"Dmitriy V'jukov" <dvyukov@[EMAIL PROTECTED]
> wrote in message
news:aabd7f24-429e-4276-bbcc->
790bbc4959b2@[EMAIL PROTECTED]
> On Oct 2, 10:50 pm, "Chris M. Thomasson" <n...@[EMAIL PROTECTED]
> wrote:
>
> > Please correct me if I am wrong, but it seems as if this particular
> > allocator interface would "need" to know what type it was dealing with
> > in
> > advance; correct?
>
> Yes,
>
> > In other words, it probably could not be used to overload
> > global operator new/delete right?
> Yes.
> > Or, is `derived_t' dealing with internal
> > allocator structures. Where am I going wrong here Dmitriy? You know, I
> > was
> > thinking about creating something special for C++. But, I am a C
> > programmer,
> > and felt the need to sup****t my language of choice. The cool thing
about
> > C++
> > is that you can do exactly what you did. Also, you can overload class
> > local
> > delete operator and have it automatically return the size of the
dynamic
> > allocation be it single object or array. If the user allocated an
array,
> > you
> > simply divide this size of object size, and bam you have array size.
> It's not always true.

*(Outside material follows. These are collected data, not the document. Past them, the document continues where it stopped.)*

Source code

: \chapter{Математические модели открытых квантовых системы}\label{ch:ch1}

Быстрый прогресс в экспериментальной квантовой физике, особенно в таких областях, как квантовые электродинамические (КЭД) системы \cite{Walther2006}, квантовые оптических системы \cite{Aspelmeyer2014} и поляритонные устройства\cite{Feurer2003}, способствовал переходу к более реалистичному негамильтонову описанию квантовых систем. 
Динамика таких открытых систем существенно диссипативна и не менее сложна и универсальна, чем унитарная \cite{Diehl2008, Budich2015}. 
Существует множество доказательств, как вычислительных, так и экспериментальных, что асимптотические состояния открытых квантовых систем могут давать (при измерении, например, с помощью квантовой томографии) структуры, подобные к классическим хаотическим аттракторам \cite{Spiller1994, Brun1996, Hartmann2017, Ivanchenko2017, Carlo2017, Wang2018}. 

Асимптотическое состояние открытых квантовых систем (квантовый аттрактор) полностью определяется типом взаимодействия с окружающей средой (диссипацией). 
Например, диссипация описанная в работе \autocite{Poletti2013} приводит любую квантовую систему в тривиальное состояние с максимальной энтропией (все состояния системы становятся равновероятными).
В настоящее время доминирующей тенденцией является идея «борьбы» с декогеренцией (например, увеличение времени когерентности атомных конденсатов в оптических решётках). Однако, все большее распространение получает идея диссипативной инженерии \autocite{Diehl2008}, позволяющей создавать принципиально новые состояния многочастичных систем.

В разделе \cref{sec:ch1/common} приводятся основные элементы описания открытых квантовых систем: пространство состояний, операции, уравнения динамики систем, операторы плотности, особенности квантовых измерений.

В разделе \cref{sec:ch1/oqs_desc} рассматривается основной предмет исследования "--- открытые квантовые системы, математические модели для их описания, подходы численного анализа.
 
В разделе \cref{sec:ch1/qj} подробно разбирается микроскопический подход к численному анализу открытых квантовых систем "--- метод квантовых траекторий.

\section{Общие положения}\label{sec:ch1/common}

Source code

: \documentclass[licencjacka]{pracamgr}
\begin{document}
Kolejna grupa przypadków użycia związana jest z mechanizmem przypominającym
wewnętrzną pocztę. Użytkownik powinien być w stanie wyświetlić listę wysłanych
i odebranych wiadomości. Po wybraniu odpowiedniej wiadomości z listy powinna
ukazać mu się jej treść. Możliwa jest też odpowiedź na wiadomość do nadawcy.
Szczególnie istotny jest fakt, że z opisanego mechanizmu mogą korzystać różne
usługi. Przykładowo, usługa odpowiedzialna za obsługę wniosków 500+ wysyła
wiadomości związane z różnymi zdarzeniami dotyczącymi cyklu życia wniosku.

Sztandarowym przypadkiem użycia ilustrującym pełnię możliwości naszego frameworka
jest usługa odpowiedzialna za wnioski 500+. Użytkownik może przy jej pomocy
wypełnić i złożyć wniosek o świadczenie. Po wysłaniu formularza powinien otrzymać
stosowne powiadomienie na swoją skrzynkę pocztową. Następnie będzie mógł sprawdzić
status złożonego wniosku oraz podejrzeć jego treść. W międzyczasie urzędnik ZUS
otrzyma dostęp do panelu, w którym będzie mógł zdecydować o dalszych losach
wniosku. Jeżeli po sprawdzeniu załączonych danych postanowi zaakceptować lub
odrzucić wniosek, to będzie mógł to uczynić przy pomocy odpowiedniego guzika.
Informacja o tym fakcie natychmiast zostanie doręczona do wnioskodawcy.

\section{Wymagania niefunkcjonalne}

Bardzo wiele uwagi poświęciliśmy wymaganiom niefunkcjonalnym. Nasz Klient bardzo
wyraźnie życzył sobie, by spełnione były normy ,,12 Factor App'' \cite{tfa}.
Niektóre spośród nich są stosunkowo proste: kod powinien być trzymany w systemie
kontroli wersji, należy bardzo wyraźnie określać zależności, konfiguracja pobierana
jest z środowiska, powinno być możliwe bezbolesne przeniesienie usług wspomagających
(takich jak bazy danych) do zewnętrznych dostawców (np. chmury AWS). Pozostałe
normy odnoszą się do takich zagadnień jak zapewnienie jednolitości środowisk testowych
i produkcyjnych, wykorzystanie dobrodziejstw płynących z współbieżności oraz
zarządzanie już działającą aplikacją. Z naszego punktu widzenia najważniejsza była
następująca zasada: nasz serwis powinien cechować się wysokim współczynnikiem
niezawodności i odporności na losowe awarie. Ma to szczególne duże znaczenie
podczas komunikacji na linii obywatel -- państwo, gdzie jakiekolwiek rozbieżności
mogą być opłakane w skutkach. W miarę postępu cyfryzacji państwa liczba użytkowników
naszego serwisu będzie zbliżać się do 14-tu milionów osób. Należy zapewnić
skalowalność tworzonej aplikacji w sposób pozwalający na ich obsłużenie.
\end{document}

For example:
> template<typename derived_t>
> struct object_t
> {
> static void* operator new (size_t sz)
> {
> return malloc(sizeof(derived_t));
> }
> };
> struct derived1 : object_t<derived1>
> {
> int x1;
> };
> struct derived2 : derived1
> {
> int x2;
> };
> derived2* d2 = new derived2 (); // CRASH! Allocate memory only for
> derived1, derived2 will not fit into that memory
Well, apparently I find bug in GCC, or work around... Try this:
template<typename derived_t>
struct object_t
{
static void* operator new (size_t sz)
{
return malloc(sizeof(derived_t));
}
};
struct derived1 : object_t<derived1>
{
int x1;
};
struct derived2 : public derived1, public object_t<derived2>
{
int x2;
};
Here is full blown example code that compiles with GCC and MSVC:
______________________________________________________________
#include <cstdio>
#include <cstdlib>
#include <new>
struct custom_allocator {
static void* allocate(std::size_t size)
throw(std::bad_alloc()) {
void* const mem = ::operator new(size);
std::printf("custom_allocator::allocate(%p, %lu)\n",
(void*)mem, (unsigned long)size);
return mem;
}
static void deallocate(void* const mem, std::size_t size)
throw() {
std::printf("custom_allocator::deallocate(%p, %lu)\n",
(void*)mem, (unsigned long)size);
::operator delete(mem);
}
};
template<typename T>
struct allocator_base {
static void* operator new(std::size_t size)
throw(std::bad_alloc()) {
return custom_allocator::allocate(size);
}
static void* operator new[](std::size_t size)
throw(std::bad_alloc()) {
return custom_allocator::allocate(size);
}
static void operator delete(void* mem)
throw() {
if (mem) {
custom_allocator::deallocate(mem, sizeof(T));
}
}
static void operator delete [](void* mem, std::size_t size)
throw() {
if (mem) {
custom_allocator::deallocate(mem, size);
}
}
};
template<std::size_t T_size>
class buf {
char mem[T_size];
};
class buf2 : public buf<1234>, public allocator_base<buf2> {
char mem2[1000];
};
int main() {
buf2* b = new buf2;
delete b;
b = new buf2[5];
delete [] b;
return 0;
}
______________________________________________________________
Here is output I get:
custom_allocator::allocate(00246C50, 2234)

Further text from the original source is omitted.